◆ **Activity**: Although the records include pictures, the copy should not; write out exactly the lines from the first through the line with "the new keyword:*".

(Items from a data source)

--- START ---

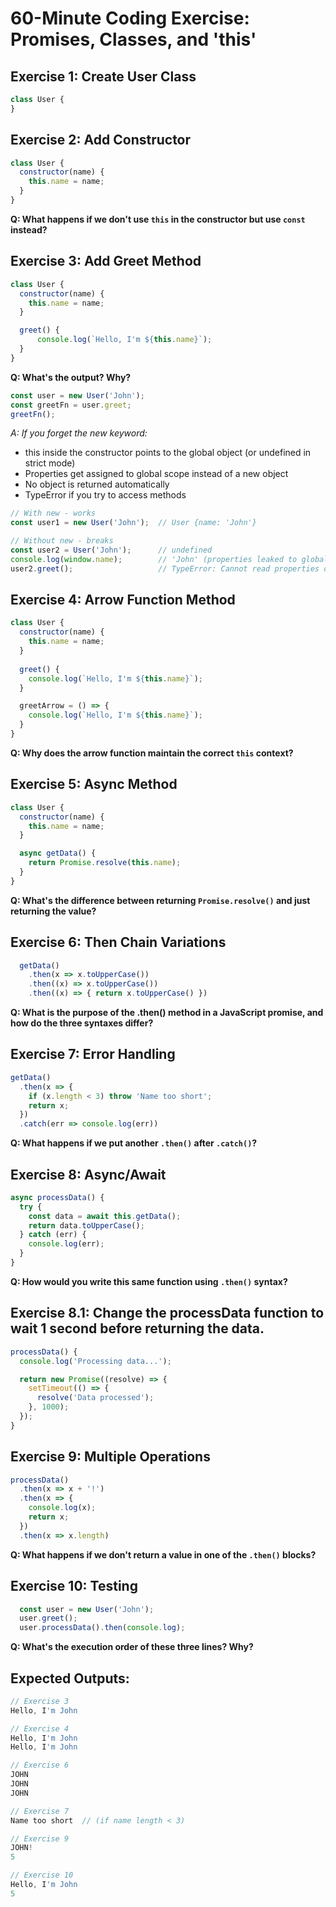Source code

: # 60-Minute Coding Exercise: Promises, Classes, and 'this'

## Exercise 1: Create User Class
```javascript
class User {
}
```

## Exercise 2: Add Constructor
```javascript
class User {
  constructor(name) {
    this.name = name;
  }
}
```
**Q: What happens if we don't use `this` in the constructor but use `const` instead?**

## Exercise 3: Add Greet Method
```javascript
class User {
  constructor(name) {
    this.name = name;
  }

  greet() {
      console.log(`Hello, I'm ${this.name}`);
  }
}
```
**Q: What's the output? Why?**

```javascript
const user = new User('John');
const greetFn = user.greet;
greetFn();
```

*A: If you forget the new keyword:*
- this inside the constructor points to the global object (or undefined in strict mode)
- Properties get assigned to global scope instead of a new object
- No object is returned automatically
- TypeError if you try to access methods

```javascript
// With new - works
const user1 = new User('John');  // User {name: 'John'}

// Without new - breaks
const user2 = User('John');      // undefined
console.log(window.name);        // 'John' (properties leaked to global)
user2.greet();                   // TypeError: Cannot read properties of undefined
```

## Exercise 4: Arrow Function Method
```javascript
class User {
  constructor(name) {
    this.name = name;
  }
  
  greet() {
    console.log(`Hello, I'm ${this.name}`);
  }

  greetArrow = () => {
    console.log(`Hello, I'm ${this.name}`);
  }
}
```
**Q: Why does the arrow function maintain the correct `this` context?**

## Exercise 5: Async Method
```javascript
class User {
  constructor(name) {
    this.name = name;
  }

  async getData() {
    return Promise.resolve(this.name);
  }
}
```
**Q: What's the difference between returning `Promise.resolve()` and just returning the value?**

## Exercise 6: Then Chain Variations
```javascript
  getData()
    .then(x => x.toUpperCase())
    .then((x) => x.toUpperCase())
    .then((x) => { return x.toUpperCase() })
```
**Q: What is the purpose of the .then() method in a JavaScript promise, and how do the three syntaxes differ?**

## Exercise 7: Error Handling
```javascript
getData()
  .then(x => {
    if (x.length < 3) throw 'Name too short';
    return x;
  })
  .catch(err => console.log(err))
```
**Q: What happens if we put another `.then()` after `.catch()`?**

## Exercise 8: Async/Await
```javascript
async processData() {
  try {
    const data = await this.getData();
    return data.toUpperCase();
  } catch (err) {
    console.log(err);
  }
}
```
**Q: How would you write this same function using `.then()` syntax?**

## Exercise 8.1: Change the processData function to wait 1 second before returning the data.
```javascript
processData() {
  console.log('Processing data...');

  return new Promise((resolve) => {
    setTimeout(() => {
      resolve('Data processed');
    }, 1000);
  });
}
```

## Exercise 9: Multiple Operations
```javascript
processData()
  .then(x => x + '!')
  .then(x => {
    console.log(x);
    return x;
  })
  .then(x => x.length)
```
**Q: What happens if we don't return a value in one of the `.then()` blocks?**

## Exercise 10: Testing
```javascript
  const user = new User('John');
  user.greet();
  user.processData().then(console.log);
```
**Q: What's the execution order of these three lines? Why?**

## Expected Outputs:
```javascript
// Exercise 3
Hello, I'm John

// Exercise 4
Hello, I'm John
Hello, I'm John

// Exercise 6
JOHN
JOHN
JOHN

// Exercise 7
Name too short  // (if name length < 3)

// Exercise 9
JOHN!
5

// Exercise 10
Hello, I'm John
5
```
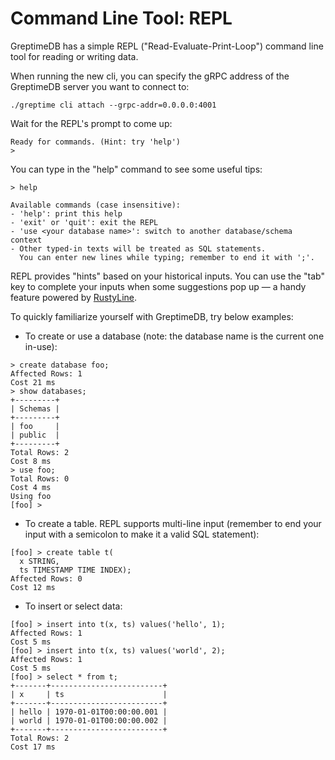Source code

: # Command Line Tool: REPL

GreptimeDB has a simple REPL ("Read-Evaluate-Print-Loop") command line tool for reading or writing data.

When running the new cli, you can specify the gRPC address of the GreptimeDB server you want to connect to:

```shell
./greptime cli attach --grpc-addr=0.0.0.0:4001
```

Wait for the REPL's prompt to come up:

```text
Ready for commands. (Hint: try 'help')
> 
```

You can type in the "help" command to see some useful tips:

```text
> help

Available commands (case insensitive):
- 'help': print this help
- 'exit' or 'quit': exit the REPL
- 'use <your database name>': switch to another database/schema context
- Other typed-in texts will be treated as SQL statements.
  You can enter new lines while typing; remember to end it with ';'.
```

REPL provides "hints" based on your historical inputs. You can use the "tab" key to complete your inputs when some suggestions pop up — a handy feature powered by [RustyLine](https://crates.io/crates/rustyline).

To quickly familiarize yourself with GreptimeDB, try below examples:

- To create or use a database (note: the database name is the current one in-use):

```text
> create database foo;
Affected Rows: 1
Cost 21 ms
> show databases;
+---------+
| Schemas |
+---------+
| foo     |
| public  |
+---------+
Total Rows: 2
Cost 8 ms
> use foo;
Total Rows: 0
Cost 4 ms
Using foo
[foo] >
```
- To create a table. REPL supports multi-line input (remember to end your input with a semicolon to make it a valid SQL statement):
```text
[foo] > create table t(
  x STRING, 
  ts TIMESTAMP TIME INDEX);
Affected Rows: 0
Cost 12 ms
```
- To insert or select data:
```text
[foo] > insert into t(x, ts) values('hello', 1);
Affected Rows: 1
Cost 5 ms
[foo] > insert into t(x, ts) values('world', 2);
Affected Rows: 1
Cost 5 ms
[foo] > select * from t;
+-------+-------------------------+
| x     | ts                      |
+-------+-------------------------+
| hello | 1970-01-01T00:00:00.001 |
| world | 1970-01-01T00:00:00.002 |
+-------+-------------------------+
Total Rows: 2
Cost 17 ms
```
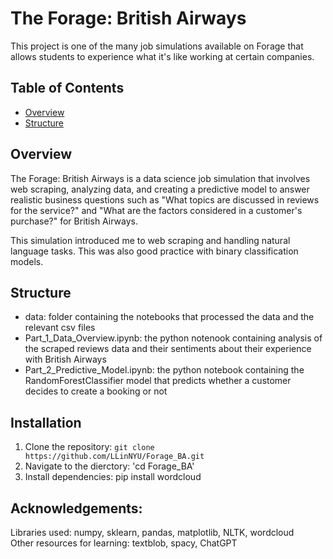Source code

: # The Forage: British Airways  
This project is one of the many job simulations available on Forage that allows students to experience what it's like working at certain companies.

## Table of Contents  
- [Overview](#Overview)
- [Structure](#Structure)

## Overview
The Forage: British Airways is a data science job simulation that involves web scraping, analyzing data, and creating a predictive model to answer realistic business questions such as "What topics are discussed in reviews for the service?" and "What are the factors considered in a customer's purchase?" for British Airways.  

This simulation introduced me to web scraping and handling natural language tasks. This was also good practice with binary classification models.

## Structure
- data: folder containing the notebooks that processed the data and the relevant csv files  
- Part_1_Data_Overview.ipynb: the python notenook containing analysis of the scraped reviews data and their sentiments about their experience with British Airways
- Part_2_Predictive_Model.ipynb: the python notebook containing the RandomForestClassifier model that predicts whether a customer decides to create a booking or not

## Installation
1. Clone the repository: ```git clone https://github.com/LLinNYU/Forage_BA.git```
2. Navigate to the dierctory: 'cd Forage_BA'
3. Install dependencies:
   pip install wordcloud


## Acknowledgements:  
Libraries used: numpy, sklearn, pandas, matplotlib, NLTK, wordcloud  
Other resources for learning: textblob, spacy, ChatGPT
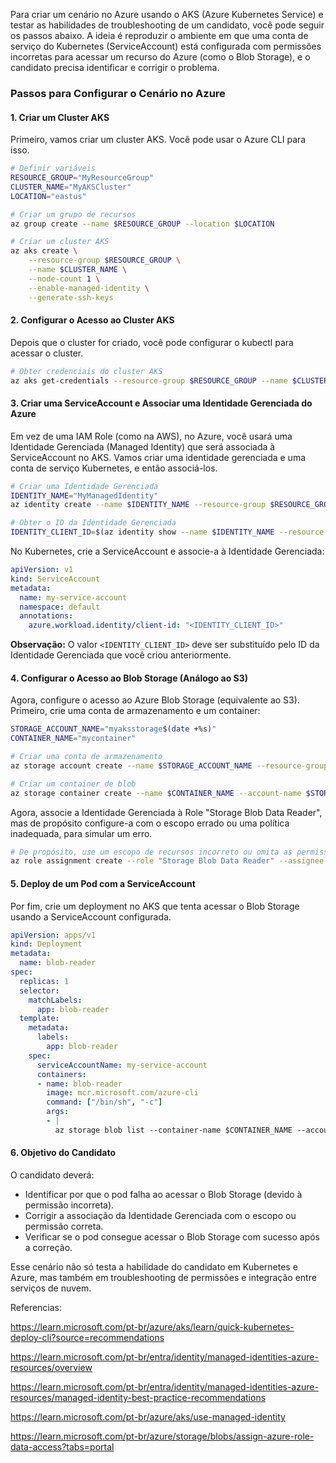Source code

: Para criar um cenário no Azure usando o AKS (Azure Kubernetes Service) e testar as habilidades de troubleshooting de um candidato, você pode seguir os passos abaixo. A ideia é reproduzir o ambiente em que uma conta de serviço do Kubernetes (ServiceAccount) está configurada com permissões incorretas para acessar um recurso do Azure (como o Blob Storage), e o candidato precisa identificar e corrigir o problema.

### Passos para Configurar o Cenário no Azure

#### 1. **Criar um Cluster AKS**

Primeiro, vamos criar um cluster AKS. Você pode usar o Azure CLI para isso.

```bash
# Definir variáveis
RESOURCE_GROUP="MyResourceGroup"
CLUSTER_NAME="MyAKSCluster"
LOCATION="eastus"

# Criar um grupo de recursos
az group create --name $RESOURCE_GROUP --location $LOCATION

# Criar um cluster AKS
az aks create \
    --resource-group $RESOURCE_GROUP \
    --name $CLUSTER_NAME \
    --node-count 1 \
    --enable-managed-identity \
    --generate-ssh-keys
```

#### 2. **Configurar o Acesso ao Cluster AKS**

Depois que o cluster for criado, você pode configurar o kubectl para acessar o cluster.

```bash
# Obter credenciais do cluster AKS
az aks get-credentials --resource-group $RESOURCE_GROUP --name $CLUSTER_NAME
```

#### 3. **Criar uma ServiceAccount e Associar uma Identidade Gerenciada do Azure**

Em vez de uma IAM Role (como na AWS), no Azure, você usará uma Identidade Gerenciada (Managed Identity) que será associada à ServiceAccount no AKS. Vamos criar uma identidade gerenciada e uma conta de serviço Kubernetes, e então associá-los.

```bash
# Criar uma Identidade Gerenciada
IDENTITY_NAME="MyManagedIdentity"
az identity create --name $IDENTITY_NAME --resource-group $RESOURCE_GROUP

# Obter o ID da Identidade Gerenciada
IDENTITY_CLIENT_ID=$(az identity show --name $IDENTITY_NAME --resource-group $RESOURCE_GROUP --query 'clientId' --output tsv)
```

No Kubernetes, crie a ServiceAccount e associe-a à Identidade Gerenciada:

```yaml
apiVersion: v1
kind: ServiceAccount
metadata:
  name: my-service-account
  namespace: default
  annotations:
    azure.workload.identity/client-id: "<IDENTITY_CLIENT_ID>"
```

**Observação:** O valor `<IDENTITY_CLIENT_ID>` deve ser substituído pelo ID da Identidade Gerenciada que você criou anteriormente.

#### 4. **Configurar o Acesso ao Blob Storage (Análogo ao S3)**

Agora, configure o acesso ao Azure Blob Storage (equivalente ao S3). Primeiro, crie uma conta de armazenamento e um container:

```bash
STORAGE_ACCOUNT_NAME="myaksstorage$(date +%s)"
CONTAINER_NAME="mycontainer"

# Criar uma conta de armazenamento
az storage account create --name $STORAGE_ACCOUNT_NAME --resource-group $RESOURCE_GROUP --location $LOCATION --sku Standard_LRS

# Criar um container de blob
az storage container create --name $CONTAINER_NAME --account-name $STORAGE_ACCOUNT_NAME
```

Agora, associe a Identidade Gerenciada à Role "Storage Blob Data Reader", mas de propósito configure-a com o escopo errado ou uma política inadequada, para simular um erro.

```bash
# De propósito, use um escopo de recursos incorreto ou omita as permissões necessárias
az role assignment create --role "Storage Blob Data Reader" --assignee $IDENTITY_CLIENT_ID --scope /subscriptions/YOUR_SUBSCRIPTION_ID/resourceGroups/$RESOURCE_GROUP
```

#### 5. **Deploy de um Pod com a ServiceAccount**

Por fim, crie um deployment no AKS que tenta acessar o Blob Storage usando a ServiceAccount configurada.

```yaml
apiVersion: apps/v1
kind: Deployment
metadata:
  name: blob-reader
spec:
  replicas: 1
  selector:
    matchLabels:
      app: blob-reader
  template:
    metadata:
      labels:
        app: blob-reader
    spec:
      serviceAccountName: my-service-account
      containers:
      - name: blob-reader
        image: mcr.microsoft.com/azure-cli
        command: ["/bin/sh", "-c"]
        args:
        - |
          az storage blob list --container-name $CONTAINER_NAME --account-name $STORAGE_ACCOUNT_NAME
```

#### 6. **Objetivo do Candidato**

O candidato deverá:
- Identificar por que o pod falha ao acessar o Blob Storage (devido à permissão incorreta).
- Corrigir a associação da Identidade Gerenciada com o escopo ou permissão correta.
- Verificar se o pod consegue acessar o Blob Storage com sucesso após a correção.

Esse cenário não só testa a habilidade do candidato em Kubernetes e Azure, mas também em troubleshooting de permissões e integração entre serviços de nuvem.

Referencias:

https://learn.microsoft.com/pt-br/azure/aks/learn/quick-kubernetes-deploy-cli?source=recommendations

https://learn.microsoft.com/pt-br/entra/identity/managed-identities-azure-resources/overview

https://learn.microsoft.com/pt-br/entra/identity/managed-identities-azure-resources/managed-identity-best-practice-recommendations

https://learn.microsoft.com/pt-br/azure/aks/use-managed-identity

https://learn.microsoft.com/pt-br/azure/storage/blobs/assign-azure-role-data-access?tabs=portal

--- END ---

◆ **Result for this task**:
Source code

: # 60-Minute Coding Exercise: Promises, Classes, and 'this'

## Exercise 1: Create User Class
```javascript
class User {
}
```

## Exercise 2: Add Constructor
```javascript
class User {
  constructor(name) {
    this.name = name;
  }
}
```
**Q: What happens if we don't use `this` in the constructor but use `const` instead?**

## Exercise 3: Add Greet Method
```javascript
class User {
  constructor(name) {
    this.name = name;
  }

  greet() {
      console.log(`Hello, I'm ${this.name}`);
  }
}
```
**Q: What's the output? Why?**

```javascript
const user = new User('John');
const greetFn = user.greet;
greetFn();
```

*A: If you forget the new keyword:*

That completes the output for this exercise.